### [ACTION ITEM]
Copy out all lines in the data below containing the string "article".

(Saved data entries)
■ ■ ■

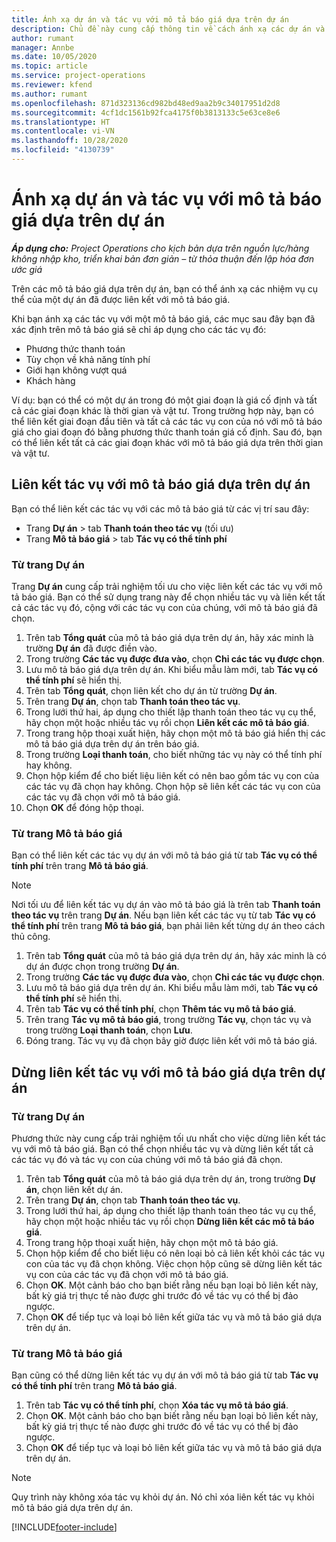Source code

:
 ```yaml
---
title: Ánh xạ dự án và tác vụ với mô tả báo giá dựa trên dự án
description: Chủ đề này cung cấp thông tin về cách ánh xạ các dự án và tác vụ thành một mô tả tác vụ dựa trên dự án.
author: rumant
manager: Annbe
ms.date: 10/05/2020
ms.topic: article
ms.service: project-operations
ms.reviewer: kfend
ms.author: rumant
ms.openlocfilehash: 871d323136cd982bd48ed9aa2b9c34017951d2d8
ms.sourcegitcommit: 4cf1dc1561b92fca4175f0b3813133c5e63ce8e6
ms.translationtype: HT
ms.contentlocale: vi-VN
ms.lasthandoff: 10/28/2020
ms.locfileid: "4130739"
---
```

# <a name="map-projects-and-tasks-to-a-project-based-quote-line"></a>Ánh xạ dự án và tác vụ với mô tả báo giá dựa trên dự án

_**Áp dụng cho:** Project Operations cho kịch bản dựa trên nguồn lực/hàng không nhập kho, triển khai bản đơn giản – từ thỏa thuận đến lập hóa đơn ước giá_

Trên các mô tả báo giá dựa trên dự án, bạn có thể ánh xạ các nhiệm vụ cụ thể của một dự án đã được liên kết với mô tả báo giá.

Khi bạn ánh xạ các tác vụ với một mô tả báo giá, các mục sau đây bạn đã xác định trên mô tả báo giá sẽ chỉ áp dụng cho các tác vụ đó:

- Phương thức thanh toán
- Tùy chọn về khả năng tính phí
- Giới hạn không vượt quá
- Khách hàng

Ví dụ: bạn có thể có một dự án trong đó một giai đoạn là giá cố định và tất cả các giai đoạn khác là thời gian và vật tư. Trong trường hợp này, bạn có thể liên kết giai đoạn đầu tiên và tất cả các tác vụ con của nó với mô tả báo giá cho giai đoạn đó bằng phương thức thanh toán giá cố định. Sau đó, bạn có thể liên kết tất cả các giai đoạn khác với mô tả báo giá dựa trên thời gian và vật tư.

## <a name="associate-tasks-to-project-based-quote-lines"></a>Liên kết tác vụ với mô tả báo giá dựa trên dự án

Bạn có thể liên kết các tác vụ với các mô tả báo giá từ các vị trí sau đây:

- Trang **Dự án** > tab **Thanh toán theo tác vụ** (tối ưu)
- Trang **Mô tả báo giá** > tab **Tác vụ có thể tính phí** 

### <a name="from-the-project-page"></a>Từ trang Dự án

Trang **Dự án** cung cấp trải nghiệm tối ưu cho việc liên kết các tác vụ với mô tả báo giá. Bạn có thể sử dụng trang này để chọn nhiều tác vụ và liên kết tất cả các tác vụ đó, cộng với các tác vụ con của chúng, với mô tả báo giá đã chọn.

1. Trên tab **Tổng quát** của mô tả báo giá dựa trên dự án, hãy xác minh là trường **Dự án** đã được điền vào.
2. Trong trường **Các tác vụ được đưa vào**, chọn **Chỉ các tác vụ được chọn**.
3. Lưu mô tả báo giá dựa trên dự án. Khi biểu mẫu làm mới, tab **Tác vụ có thể tính phí** sẽ hiển thị.
4. Trên tab **Tổng quát**, chọn liên kết cho dự án từ trường **Dự án**.
5. Trên trang **Dự án**, chọn tab **Thanh toán theo tác vụ**.
6. Trong lưới thứ hai, áp dụng cho thiết lập thanh toán theo tác vụ cụ thể, hãy chọn một hoặc nhiều tác vụ rồi chọn **Liên kết các mô tả báo giá**.
7. Trong trang hộp thoại xuất hiện, hãy chọn một mô tả báo giá hiển thị các mô tả báo giá dựa trên dự án trên báo giá.
8. Trong trường **Loại thanh toán**, cho biết những tác vụ này có thể tính phí hay không.
9. Chọn hộp kiểm để cho biết liệu liên kết có nên bao gồm tác vụ con của các tác vụ đã chọn hay không. Chọn hộp sẽ liên kết các tác vụ con của các tác vụ đã chọn với mô tả báo giá.
10. Chọn **OK** để đóng hộp thoại.

### <a name="from-the-quote-line-page"></a>Từ trang Mô tả báo giá

Bạn có thể liên kết các tác vụ dự án với mô tả báo giá từ tab **Tác vụ có thể tính phí** trên trang **Mô tả báo giá**.

>[!NOTE]
>Nơi tối ưu để liên kết tác vụ dự án vào mô tả báo giá là trên tab **Thanh toán theo tác vụ** trên trang **Dự án**. Nếu bạn liên kết các tác vụ từ tab **Tác vụ có thể tính phí** trên trang **Mô tả báo giá**, bạn phải liên kết từng dự án theo cách thủ công.

1. Trên tab **Tổng quát** của mô tả báo giá dựa trên dự án, hãy xác minh là có dự án được chọn trong trường **Dự án**.
2. Trong trường **Các tác vụ được đưa vào**, chọn **Chỉ các tác vụ được chọn**.
3. Lưu mô tả báo giá dựa trên dự án. Khi biểu mẫu làm mới, tab **Tác vụ có thể tính phí** sẽ hiển thị.
4. Trên tab **Tác vụ có thể tính phí**, chọn **Thêm tác vụ mô tả báo giá**.
5. Trên trang **Tác vụ mô tả báo giá**, trong trường **Tác vụ**, chọn tác vụ và trong trường **Loại thanh toán**, chọn **Lưu**. 
6. Đóng trang. Tác vụ vụ đã chọn bây giờ được liên kết với mô tả báo giá.

## <a name="disassociate-tasks-from-projectbased-quote-lines"></a>Dừng liên kết tác vụ với mô tả báo giá dựa trên dự án

### <a name="from-the-project-page"></a>Từ trang Dự án

Phương thức này cung cấp trải nghiệm tối ưu nhất cho việc dừng liên kết tác vụ với mô tả báo giá. Bạn có thể chọn nhiều tác vụ và dừng liên kết tất cả các tác vụ đó và tác vụ con của chúng với mô tả báo giá đã chọn.

1. Trên tab **Tổng quát** của mô tả báo giá dựa trên dự án, trong trường **Dự án**, chọn liên kết dự án.
2. Trên trang **Dự án**, chọn tab **Thanh toán theo tác vụ**.
3. Trong lưới thứ hai, áp dụng cho thiết lập thanh toán theo tác vụ cụ thể, hãy chọn một hoặc nhiều tác vụ rồi chọn **Dừng liên kết các mô tả báo giá**.
4. Trong trang hộp thoại xuất hiện, hãy chọn một mô tả báo giá.
5. Chọn hộp kiểm để cho biết liệu có nên loại bỏ cả liên kết khỏi các tác vụ con của tác vụ đã chọn không. Việc chọn hộp cũng sẽ dừng liên kết tác vụ con của các tác vụ đã chọn với mô tả báo giá.
6. Chọn **OK**. Một cảnh báo cho bạn biết rằng nếu bạn loại bỏ liên kết này, bất kỳ giá trị thực tế nào được ghi trước đó về tác vụ có thể bị đảo ngược. 
7. Chọn **OK** để tiếp tục và loại bỏ liên kết giữa tác vụ và mô tả báo giá dựa trên dự án.

### <a name="from-the-quote-line-page"></a>Từ trang Mô tả báo giá

Bạn cũng có thể dừng liên kết tác vụ dự án với mô tả báo giá từ tab **Tác vụ có thể tính phí** trên trang **Mô tả báo giá**.

1. Trên tab **Tác vụ có thể tính phí**, chọn **Xóa tác vụ mô tả báo giá**.
2. Chọn **OK**. Một cảnh báo cho bạn biết rằng nếu bạn loại bỏ liên kết này, bất kỳ giá trị thực tế nào được ghi trước đó về tác vụ có thể bị đảo ngược. 
3. Chọn **OK** để tiếp tục và loại bỏ liên kết giữa tác vụ và mô tả báo giá dựa trên dự án.

>[!NOTE]
> Quy trình này không xóa tác vụ khỏi dự án. Nó chỉ xóa liên kết tác vụ khỏi mô tả báo giá dựa trên dự án.


[!INCLUDE[footer-include](../../includes/footer-banner.md)]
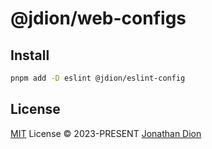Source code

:# @jdion/web-configs

## Install

```bash
pnpm add -D eslint @jdion/eslint-config
```

## License

[MIT](./LICENSE) License &copy; 2023-PRESENT [Jonathan Dion](https://github.com/jonathandion)

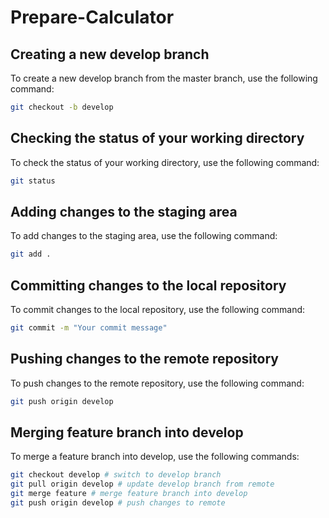 # Prepare-Calculator
## Creating a new develop branch

To create a new develop branch from the master branch, use the following command:

```bash
git checkout -b develop
```
## Checking the status of your working directory

To check the status of your working directory, use the following command:

```bash
git status
```

## Adding changes to the staging area

To add changes to the staging area, use the following command:

```bash
git add .
```

## Committing changes to the local repository

To commit changes to the local repository, use the following command:

```bash
git commit -m "Your commit message"
```

## Pushing changes to the remote repository

To push changes to the remote repository, use the following command:

```bash
git push origin develop
```

## Merging feature branch into develop

To merge a feature branch into develop, use the following commands:

```bash
git checkout develop # switch to develop branch
git pull origin develop # update develop branch from remote
git merge feature # merge feature branch into develop
git push origin develop # push changes to remote
```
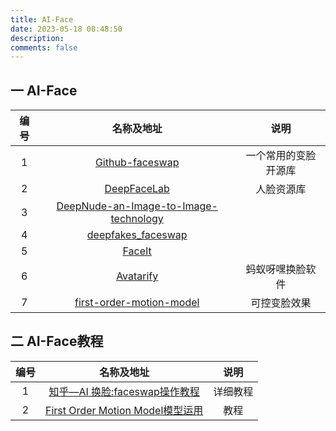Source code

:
 ```yaml
---
title: AI-Face
date: 2023-05-18 08:48:50
description: 
comments: false
---
```


## 一 AI-Face

| 编号 |                          名称及地址                          |         说明         |
| :--: | :----------------------------------------------------------: | :------------------: |
|  1   |   [Github-faceswap](https://github.com/deepfakes/faceswap)   | 一个常用的变脸开源库 |
|  2   |     [DeepFaceLab](https://github.com/iperov/DeepFaceLab)     |      人脸资源库      |
|  3   | [DeepNude-an-Image-to-Image-technology](https://github.com/yuanxiaosc/DeepNude-an-Image-to-Image-technology) |                      |
|  4   | [deepfakes_faceswap](https://github.com/joshua-wu/deepfakes_faceswap) |                      |
|  5   |         [FaceIt](https://github.com/goberoi/faceit)          |                      |
|  6   |       [Avatarify](https://avatarify.en.softonic.com/)        |   蚂蚁呀嘿换脸软件   |
|  7   | [first-order-motion-model](https://github.com/topics/first-order-motion-model) |     可控变脸效果     |

## 二 AI-Face教程

| 编号 |                          名称及地址                          |   说明   |
| :--: | :----------------------------------------------------------: | :------: |
|  1   | [知乎—AI 换脸:faceswap操作教程](https://zhuanlan.zhihu.com/p/514842335) | 详细教程 |
|  2   | [First Order Motion Model模型运用](https://zhuanlan.zhihu.com/p/353908163) |   教程   |

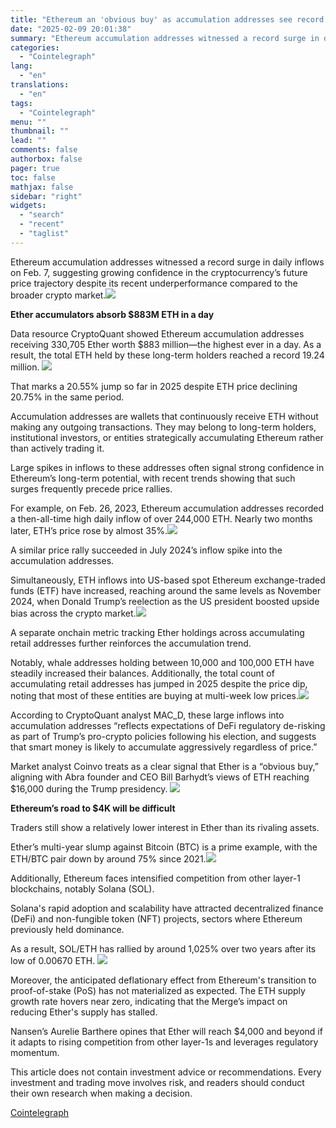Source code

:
 ```yaml
---
title: "Ethereum an 'obvious buy' as accumulation addresses see record $883M ETH inflow"
date: "2025-02-09 20:01:38"
summary: "Ethereum accumulation addresses witnessed a record surge in daily inflows on Feb. 7, suggesting growing confidence in the cryptocurrency’s future price trajectory despite its recent underperformance compared to the broader crypto market.Ether accumulators absorb $883M ETH in a day Data resource CryptoQuant showed Ethereum accumulation addresses receiving 330,705 Ether worth..."
categories:
  - "Cointelegraph"
lang:
  - "en"
translations:
  - "en"
tags:
  - "Cointelegraph"
menu: ""
thumbnail: ""
lead: ""
comments: false
authorbox: false
pager: true
toc: false
mathjax: false
sidebar: "right"
widgets:
  - "search"
  - "recent"
  - "taglist"
---
```


Ethereum accumulation addresses witnessed a record surge in daily inflows on Feb. 7, suggesting growing confidence in the cryptocurrency’s future price trajectory despite its recent underperformance compared to the broader crypto market.![](https://s3.tradingview.com/news/image/cointelegraph:70389b35b094b-37a743e3fb4f9c6d2cad4d7c828c606d-resized.jpeg)

**Ether accumulators absorb $883M ETH in a day** 

Data resource CryptoQuant showed Ethereum accumulation addresses receiving 330,705 Ether worth $883 million—the highest ever in a day. As a result, the total ETH held by these long-term holders reached a record 19.24 million. ![](https://s3.tradingview.com/news/image/cointelegraph:70389b35b094b-1d2b2f2f7728c201ef9b68b75f499161-resized.jpeg)

That marks a 20.55% jump so far in 2025 despite ETH price declining 20.75% in the same period.

Accumulation addresses are wallets that continuously receive ETH without making any outgoing transactions. They may belong to long-term holders, institutional investors, or entities strategically accumulating Ethereum rather than actively trading it.

Large spikes in inflows to these addresses often signal strong confidence in Ethereum’s long-term potential, with recent trends showing that such surges frequently precede price rallies.

For example, on Feb. 26, 2023, Ethereum accumulation addresses recorded a then-all-time high daily inflow of over 244,000 ETH. Nearly two months later, ETH’s price rose by almost 35%.![](https://s3.tradingview.com/news/image/cointelegraph:70389b35b094b-600c3b841462f5854a61e988a80ecdf6-resized.jpeg)

A similar price rally succeeded in July 2024’s inflow spike into the accumulation addresses.

Simultaneously, ETH inflows into US-based spot Ethereum exchange-traded funds (ETF) have increased, reaching around the same levels as November 2024, when Donald Trump’s reelection as the US president boosted upside bias across the crypto market.![](https://s3.tradingview.com/news/image/cointelegraph:70389b35b094b-af4cd2ee0700ccc5aedb38165bf4101a-resized.jpeg)

A separate onchain metric tracking Ether holdings across accumulating retail addresses further reinforces the accumulation trend.

Notably, whale addresses holding between 10,000 and 100,000 ETH have steadily increased their balances. Additionally, the total count of accumulating retail addresses has jumped in 2025 despite the price dip, noting that most of these entities are buying at multi-week low prices.![](https://s3.tradingview.com/news/image/cointelegraph:70389b35b094b-0a53178b86ead3cc38e2fdeea373ee36-resized.jpeg)

According to CryptoQuant analyst MAC\_D, these large inflows into accumulation addresses “reflects expectations of DeFi regulatory de-risking as part of Trump’s pro-crypto policies following his election, and suggests that smart money is likely to accumulate aggressively regardless of price.”

Market analyst Coinvo treats as a clear signal that Ether is a “obvious buy,” aligning with Abra founder and CEO Bill Barhydt’s views of ETH reaching $16,000 during the Trump presidency. ![](https://s3.tradingview.com/news/image/cointelegraph:70389b35b094b-32520702b478cdb48ebdab941bf6475b-resized.jpeg)

**Ethereum’s road to $4K will be difficult**

Traders still show a relatively lower interest in Ether than its rivaling assets.

Ether’s multi-year slump against Bitcoin (BTC) is a prime example, with the ETH/BTC pair down by around 75% since 2021.![](https://s3.tradingview.com/news/image/cointelegraph:70389b35b094b-722813eda7636e487df367a0f4eef64b-resized.jpeg)

Additionally, Ethereum faces intensified competition from other layer-1 blockchains, notably Solana (SOL).

Solana's rapid adoption and scalability have attracted decentralized finance (DeFi) and non-fungible token (NFT) projects, sectors where Ethereum previously held dominance.

As a result, SOL/ETH has rallied by around 1,025% over two years after its low of 0.00670 ETH. ![](https://s3.tradingview.com/news/image/cointelegraph:70389b35b094b-b38901755ab284518ca96d7658dcf640-resized.jpeg)

Moreover, the anticipated deflationary effect from Ethereum's transition to proof-of-stake (PoS) has not materialized as expected. The ETH supply growth rate hovers near zero, indicating that the Merge’s impact on reducing Ether's supply has stalled.

Nansen’s Aurelie Barthere opines that Ether will reach $4,000 and beyond if it adapts to rising competition from other layer-1s and leverages regulatory momentum.

This article does not contain investment advice or recommendations. Every investment and trading move involves risk, and readers should conduct their own research when making a decision.

[Cointelegraph](https://www.tradingview.com/news/cointelegraph:70389b35b094b:0-ethereum-an-obvious-buy-as-accumulation-addresses-see-record-883m-eth-inflow/)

■ ■ ■

### [OUTPUT FOR THIS TASK]
ms.topic: article
This article does not contain investment advice or recommendations. Every investment and trading move involves risk, and readers should conduct their own research when making a decision.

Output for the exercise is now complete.